[Plain-text document sources]
= = = = = = =

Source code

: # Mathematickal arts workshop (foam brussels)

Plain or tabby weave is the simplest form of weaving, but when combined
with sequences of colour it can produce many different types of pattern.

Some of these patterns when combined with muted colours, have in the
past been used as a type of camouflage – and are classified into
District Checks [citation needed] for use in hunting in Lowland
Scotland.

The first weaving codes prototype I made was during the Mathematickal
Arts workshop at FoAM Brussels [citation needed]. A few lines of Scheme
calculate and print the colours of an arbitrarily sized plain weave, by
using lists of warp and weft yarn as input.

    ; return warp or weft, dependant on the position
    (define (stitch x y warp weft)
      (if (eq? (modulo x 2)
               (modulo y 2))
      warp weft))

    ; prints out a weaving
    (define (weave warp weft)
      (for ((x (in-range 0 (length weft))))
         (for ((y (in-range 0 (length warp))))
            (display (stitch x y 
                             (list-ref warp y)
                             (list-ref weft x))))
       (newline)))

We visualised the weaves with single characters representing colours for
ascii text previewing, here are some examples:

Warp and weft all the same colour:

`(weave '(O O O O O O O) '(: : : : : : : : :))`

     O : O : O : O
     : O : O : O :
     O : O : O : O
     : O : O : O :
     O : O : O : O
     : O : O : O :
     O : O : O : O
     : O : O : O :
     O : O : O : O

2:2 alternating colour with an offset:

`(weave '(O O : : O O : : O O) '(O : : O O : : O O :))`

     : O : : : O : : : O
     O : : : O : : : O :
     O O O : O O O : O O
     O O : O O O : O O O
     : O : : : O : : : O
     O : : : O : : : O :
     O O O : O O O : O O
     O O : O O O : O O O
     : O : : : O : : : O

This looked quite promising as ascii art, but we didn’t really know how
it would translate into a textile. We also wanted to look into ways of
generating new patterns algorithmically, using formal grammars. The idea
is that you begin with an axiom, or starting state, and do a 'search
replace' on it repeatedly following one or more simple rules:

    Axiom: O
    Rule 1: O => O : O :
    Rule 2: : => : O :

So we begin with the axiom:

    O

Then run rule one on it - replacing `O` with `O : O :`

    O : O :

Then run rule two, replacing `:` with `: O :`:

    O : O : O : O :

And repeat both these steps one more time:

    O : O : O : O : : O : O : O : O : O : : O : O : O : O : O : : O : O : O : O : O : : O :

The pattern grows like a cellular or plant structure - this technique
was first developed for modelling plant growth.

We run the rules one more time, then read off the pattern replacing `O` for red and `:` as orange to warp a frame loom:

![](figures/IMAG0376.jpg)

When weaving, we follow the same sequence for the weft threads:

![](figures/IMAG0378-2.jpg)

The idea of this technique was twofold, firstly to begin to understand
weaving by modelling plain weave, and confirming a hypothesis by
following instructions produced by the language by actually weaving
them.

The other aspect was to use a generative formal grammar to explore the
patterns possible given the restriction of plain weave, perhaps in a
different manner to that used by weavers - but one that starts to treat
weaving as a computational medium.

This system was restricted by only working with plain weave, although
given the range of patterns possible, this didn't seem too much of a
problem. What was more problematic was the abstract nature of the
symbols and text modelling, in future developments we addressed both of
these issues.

= = = = = = =

What the exercise asks ▸
Each line of the records should be transcribed without change.

Solution ▸
Source code

: # Mathematickal arts workshop (foam brussels)

Plain or tabby weave is the simplest form of weaving, but when combined
with sequences of colour it can produce many different types of pattern.

Some of these patterns when combined with muted colours, have in the
past been used as a type of camouflage – and are classified into
District Checks [citation needed] for use in hunting in Lowland
Scotland.

The first weaving codes prototype I made was during the Mathematickal
Arts workshop at FoAM Brussels [citation needed]. A few lines of Scheme
calculate and print the colours of an arbitrarily sized plain weave, by
using lists of warp and weft yarn as input.

    ; return warp or weft, dependant on the position
    (define (stitch x y warp weft)
      (if (eq? (modulo x 2)
               (modulo y 2))
      warp weft))

    ; prints out a weaving
    (define (weave warp weft)
      (for ((x (in-range 0 (length weft))))
         (for ((y (in-range 0 (length warp))))
            (display (stitch x y 
                             (list-ref warp y)
                             (list-ref weft x))))
       (newline)))

We visualised the weaves with single characters representing colours for
ascii text previewing, here are some examples:

Warp and weft all the same colour:

`(weave '(O O O O O O O) '(: : : : : : : : :))`

     O : O : O : O
     : O : O : O :
     O : O : O : O
     : O : O : O :
     O : O : O : O
     : O : O : O :
     O : O : O : O
     : O : O : O :
     O : O : O : O

2:2 alternating colour with an offset:

`(weave '(O O : : O O : : O O) '(O : : O O : : O O :))`

     : O : : : O : : : O
     O : : : O : : : O :
     O O O : O O O : O O
     O O : O O O : O O O
     : O : : : O : : : O
     O : : : O : : : O :
     O O O : O O O : O O
     O O : O O O : O O O
     : O : : : O : : : O

This looked quite promising as ascii art, but we didn’t really know how
it would translate into a textile. We also wanted to look into ways of
generating new patterns algorithmically, using formal grammars. The idea
is that you begin with an axiom, or starting state, and do a 'search
replace' on it repeatedly following one or more simple rules:

    Axiom: O
    Rule 1: O => O : O :
    Rule 2: : => : O :

So we begin with the axiom:

    O

Then run rule one on it - replacing `O` with `O : O :`

    O : O :

Then run rule two, replacing `:` with `: O :`:

    O : O : O : O :

And repeat both these steps one more time:

    O : O : O : O : : O : O : O : O : O : : O : O : O : O : O : : O : O : O : O : O : : O :

The pattern grows like a cellular or plant structure - this technique
was first developed for modelling plant growth.

We run the rules one more time, then read off the pattern replacing `O` for red and `:` as orange to warp a frame loom:

![](figures/IMAG0376.jpg)

When weaving, we follow the same sequence for the weft threads:

![](figures/IMAG0378-2.jpg)

The idea of this technique was twofold, firstly to begin to understand
weaving by modelling plain weave, and confirming a hypothesis by
following instructions produced by the language by actually weaving
them.

The other aspect was to use a generative formal grammar to explore the
patterns possible given the restriction of plain weave, perhaps in a
different manner to that used by weavers - but one that starts to treat
weaving as a computational medium.

This system was restricted by only working with plain weave, although
given the range of patterns possible, this didn't seem too much of a
problem. What was more problematic was the abstract nature of the
symbols and text modelling, in future developments we addressed both of
these issues.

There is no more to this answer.